> **Your goal**
Below are the records. State how many of their lines contain "encoded", with nothing else.
· · ·
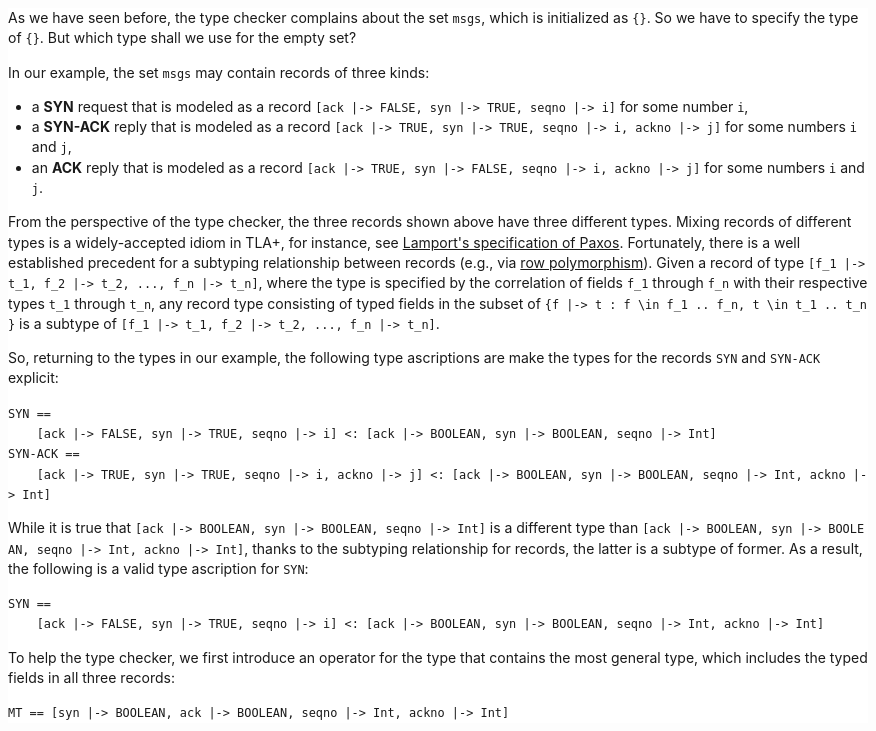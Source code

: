 As we have seen before, the type checker complains about the set `msgs`,
which is initialized as `{}`. So we have to specify the type of `{}`. But which
type shall we use for the empty set?

In our example, the set `msgs` may contain records of three kinds:
- a **SYN** request that is modeled as a record
    `[ack |-> FALSE, syn |-> TRUE, seqno |-> i]` for some number `i`,
- a **SYN-ACK** reply that is modeled as a record
    `[ack |-> TRUE, syn |-> TRUE, seqno |-> i, ackno |-> j]`
    for some numbers `i` and `j`,
- an **ACK** reply that is modeled as a record
    `[ack |-> TRUE, syn |-> FALSE, seqno |-> i, ackno |-> j]`
    for some numbers `i` and `j`.

From the perspective of the type checker, the three records shown above have
three different types. Mixing records of different types is a widely-accepted
idiom in TLA+, for instance, see [Lamport's specification of
Paxos](https://github.com/tlaplus/Examples/blob/master/specifications/Paxos/Paxos.tla).
Fortunately, there is a well established precedent for a subtyping relationship
between records (e.g., via [row
polymorphism](https://en.wikipedia.org/wiki/Row_polymorphism)). Given a record
of type `[f_1 |-> t_1, f_2 |-> t_2, ..., f_n |-> t_n]`, where the type is
specified by the correlation of fields `f_1` through `f_n` with their respective
types `t_1` through `t_n`, any record type consisting of typed fields in the
subset of `{f |-> t : f \in f_1 .. f_n, t \in t_1 .. t_n }` is a subtype of
`[f_1 |-> t_1, f_2 |-> t_2, ..., f_n |-> t_n]`. 

So, returning to the types in our example, the following type ascriptions are
make the types for the records `SYN` and `SYN-ACK` explicit:

```tla
SYN == 
    [ack |-> FALSE, syn |-> TRUE, seqno |-> i] <: [ack |-> BOOLEAN, syn |-> BOOLEAN, seqno |-> Int]
SYN-ACK == 
    [ack |-> TRUE, syn |-> TRUE, seqno |-> i, ackno |-> j] <: [ack |-> BOOLEAN, syn |-> BOOLEAN, seqno |-> Int, ackno |-> Int]
```

While it is true that `[ack |-> BOOLEAN, syn |-> BOOLEAN, seqno |-> Int]` is a
different type than `[ack |-> BOOLEAN, syn |-> BOOLEAN, seqno |-> Int, ackno |->
Int]`, thanks to the subtyping relationship for records, the latter is a subtype
of former. As a result, the following is a valid type ascription for `SYN`:

```tla
SYN == 
    [ack |-> FALSE, syn |-> TRUE, seqno |-> i] <: [ack |-> BOOLEAN, syn |-> BOOLEAN, seqno |-> Int, ackno |-> Int]
```

To help the type checker, we first introduce an operator for the type that
contains the most general type, which includes the typed fields in all three
records:

```tla
MT == [syn |-> BOOLEAN, ack |-> BOOLEAN, seqno |-> Int, ackno |-> Int]
```


[OpenJDK8]: https://openjdk.java.net/install/
[Zulu JDK8]: https://www.azul.com/downloads/zulu-community/?&architecture=x86-64-bit&package=jdk
[compatibility table]: https://docs.scala-lang.org/overviews/jdk-compatibility/overview.html
[Apache Maven]: https://maven.apache.org/
[direnv]: https://direnv.net/
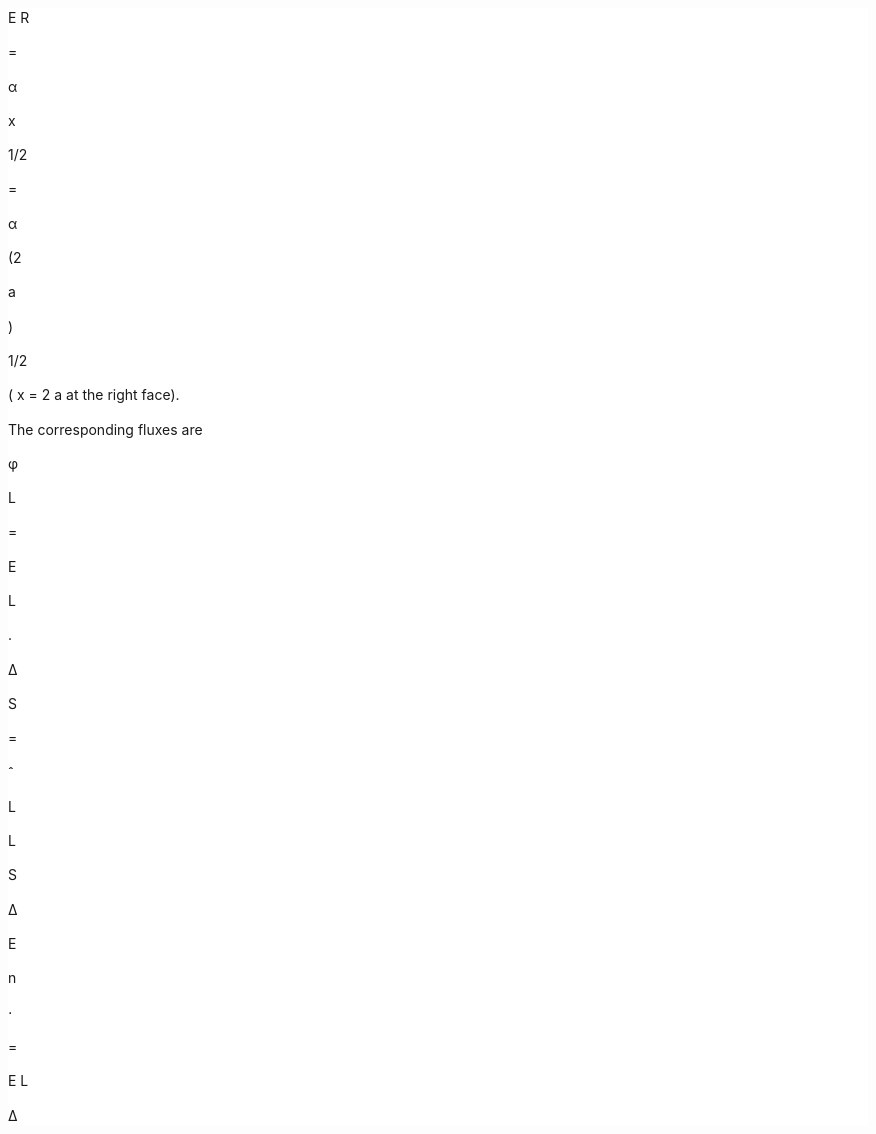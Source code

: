 E R

=

α

x

1/2

=

α

(2

a

)

1/2

( x = 2 a at the right face).

The corresponding fluxes are

φ

L

=

E

L

.

∆

S

=

ˆ

L

L

S

Δ

E

n

⋅

=

E L

∆
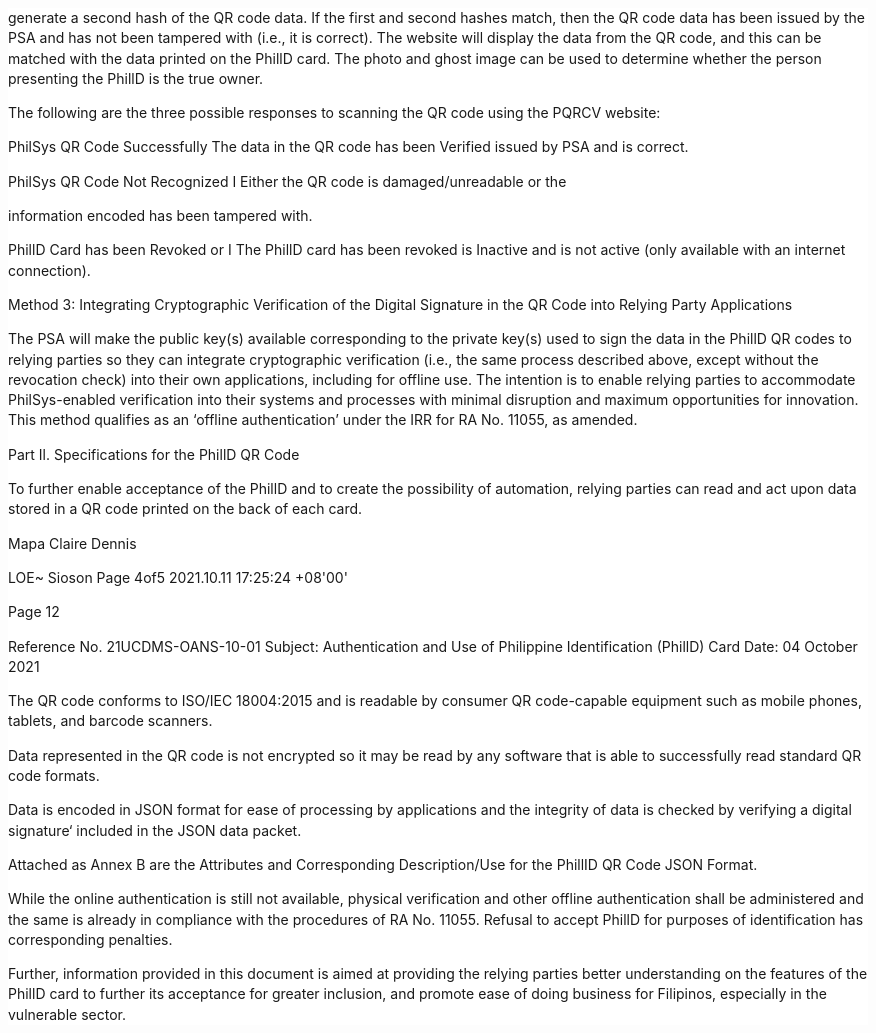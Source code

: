 generate a second hash of the QR code data. If the first and second hashes match, then the QR code data has been issued by the PSA and has not been tampered with (i.e., it is correct). The website will display the data from the QR code, and this can be matched with the data printed on the PhillD card. The photo and ghost image can be used to determine whether the person presenting the PhillD is the true owner.

The following are the three possible responses to scanning the QR code using the PQRCV website:

PhilSys QR Code Successfully The data in the QR code has been Verified issued by PSA and is correct.

PhilSys QR Code Not Recognized I Either the QR code is damaged/unreadable or the

information encoded has been tampered with.

PhillD Card has been Revoked or I The PhillD card has been revoked is Inactive and is not active (only available with an internet connection).

Method 3: Integrating Cryptographic Verification of the Digital Signature in the QR Code into Relying Party Applications

The PSA will make the public key(s) available corresponding to the private key(s) used to sign the data in the PhillD QR codes to relying parties so they can integrate cryptographic verification (i.e., the same process described above, except without the revocation check) into their own applications, including for offline use. The intention is to enable relying parties to accommodate PhilSys-enabled verification into their systems and processes with minimal disruption and maximum opportunities for innovation. This method qualifies as an ‘offline authentication’ under the IRR for RA No. 11055, as amended.

Part Il. Specifications for the PhillD QR Code

To further enable acceptance of the PhillD and to create the possibility of automation, relying parties can read and act upon data stored in a QR code printed on the back of each card.

Mapa Claire Dennis

LOE~ Sioson Page 4of5 2021.10.11 17:25:24 +08'00'

Page 12

Reference No. 21UCDMS-OANS-10-01 Subject: Authentication and Use of Philippine Identification (PhillD) Card Date: 04 October 2021

The QR code conforms to ISO/IEC 18004:2015 and is readable by consumer QR code-capable equipment such as mobile phones, tablets, and barcode scanners.

Data represented in the QR code is not encrypted so it may be read by any software that is able to successfully read standard QR code formats.

Data is encoded in JSON format for ease of processing by applications and the integrity of data is checked by verifying a digital signature‘ included in the JSON data packet.

Attached as Annex B are the Attributes and Corresponding Description/Use for the PhillID QR Code JSON Format.

While the online authentication is still not available, physical verification and other offline authentication shall be administered and the same is already in compliance with the procedures of RA No. 11055. Refusal to accept PhillD for purposes of identification has corresponding penalties.

Further, information provided in this document is aimed at providing the relying parties better understanding on the features of the PhillD card to further its acceptance for greater inclusion, and promote ease of doing business for Filipinos, especially in the vulnerable sector.
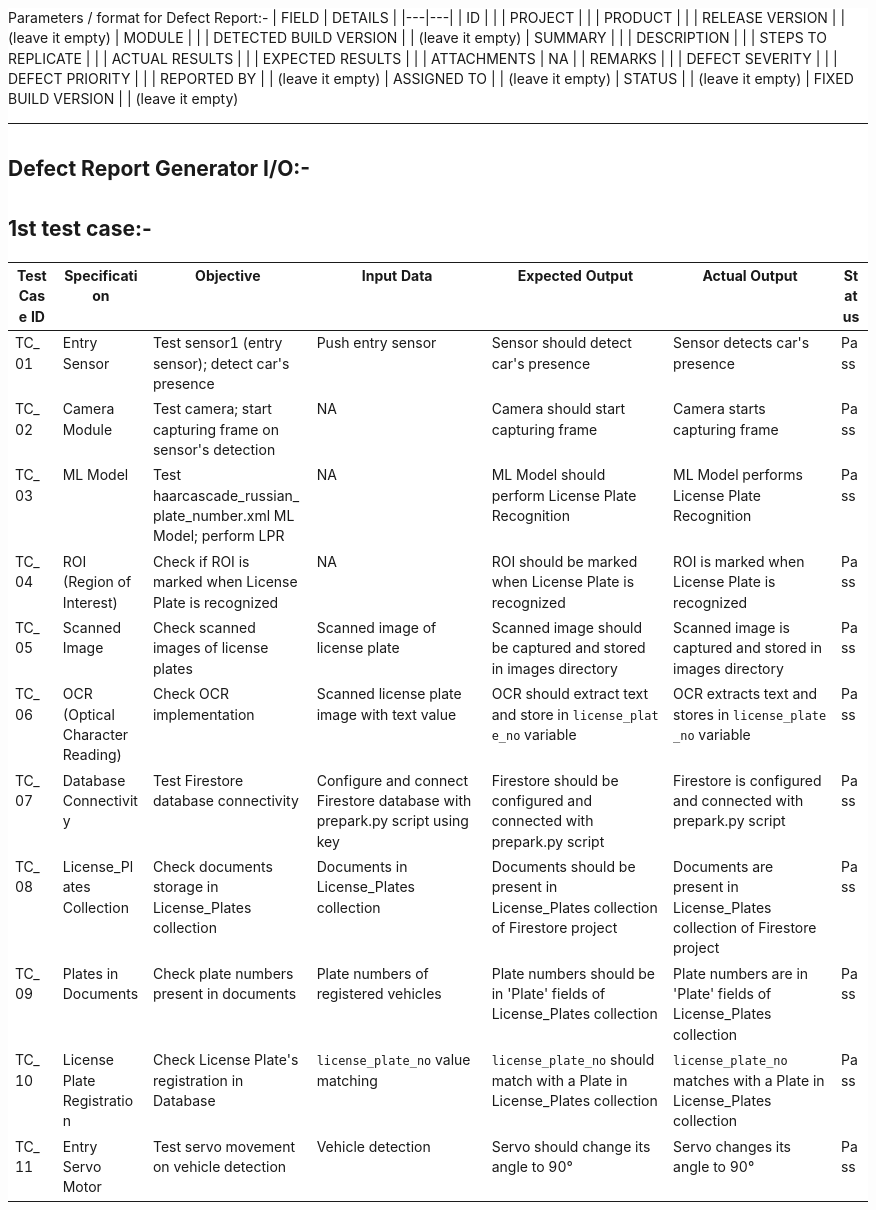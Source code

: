   Parameters / format for Defect Report:-
  | FIELD | DETAILS |
  |---|---|
  | ID |  |
  | PROJECT |  |
  | PRODUCT |  |
  | RELEASE VERSION |  | (leave it empty)
  | MODULE |  |
  | DETECTED BUILD VERSION |  | (leave it empty)
  | SUMMARY |  |
  | DESCRIPTION |  |
  | STEPS TO REPLICATE |  |
  | ACTUAL RESULTS |  |
  | EXPECTED RESULTS |  |
  | ATTACHMENTS | NA |
  | REMARKS |  |
  | DEFECT SEVERITY |  |
  | DEFECT PRIORITY |  |
  | REPORTED BY |  | (leave it empty)
  | ASSIGNED TO |  | (leave it empty)
  | STATUS |  | (leave it empty)
  | FIXED BUILD VERSION |  | (leave it empty)

---

## Defect Report Generator I/O:-

## 1st test case:-

| Test Case ID | Specification                 | Objective                                                    | Input Data                                              | Expected Output                                                                 | Actual Output                                                                  | Status |
|-------------|-----------------------------|------------------------------------------------|-------------------------------------------------|---------------------------------------------------------------------------------|--------------------------------------------------------------------------------|--------|
| TC_01       | Entry Sensor                  | Test sensor1 (entry sensor); detect car's presence          | Push entry sensor                                    | Sensor should detect car's presence                                            | Sensor detects car's presence                                                 | Pass   |
| TC_02       | Camera Module                 | Test camera; start capturing frame on sensor's detection   | NA                                                 | Camera should start capturing frame                                           | Camera starts capturing frame                                                 | Pass   |
| TC_03       | ML Model                      | Test haarcascade_russian_plate_number.xml ML Model; perform LPR | NA                                                 | ML Model should perform License Plate Recognition                             | ML Model performs License Plate Recognition                                   | Pass   |
| TC_04       | ROI (Region of Interest)      | Check if ROI is marked when License Plate is recognized     | NA                                                 | ROI should be marked when License Plate is recognized                         | ROI is marked when License Plate is recognized                               | Pass   |
| TC_05       | Scanned Image                 | Check scanned images of license plates                      | Scanned image of license plate                      | Scanned image should be captured and stored in images directory               | Scanned image is captured and stored in images directory                      | Pass   |
| TC_06       | OCR (Optical Character Reading) | Check OCR implementation                                    | Scanned license plate image with text value        | OCR should extract text and store in `license_plate_no` variable              | OCR extracts text and stores in `license_plate_no` variable                   | Pass   |
| TC_07       | Database Connectivity         | Test Firestore database connectivity                        | Configure and connect Firestore database with prepark.py script using key | Firestore should be configured and connected with prepark.py script            | Firestore is configured and connected with prepark.py script                  | Pass   |
| TC_08       | License_Plates Collection     | Check documents storage in License_Plates collection       | Documents in License_Plates collection           | Documents should be present in License_Plates collection of Firestore project  | Documents are present in License_Plates collection of Firestore project        | Pass   |
| TC_09       | Plates in Documents           | Check plate numbers present in documents                    | Plate numbers of registered vehicles             | Plate numbers should be in 'Plate' fields of License_Plates collection        | Plate numbers are in 'Plate' fields of License_Plates collection              | Pass   |
| TC_10       | License Plate Registration    | Check License Plate's registration in Database             | `license_plate_no` value matching                | `license_plate_no` should match with a Plate in License_Plates collection     | `license_plate_no` matches with a Plate in License_Plates collection         | Pass   |
| TC_11       | Entry Servo Motor             | Test servo movement on vehicle detection                   | Vehicle detection                                 | Servo should change its angle to 90°                                         | Servo changes its angle to 90°                                                | Pass   |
· · ·
> **Solution**
2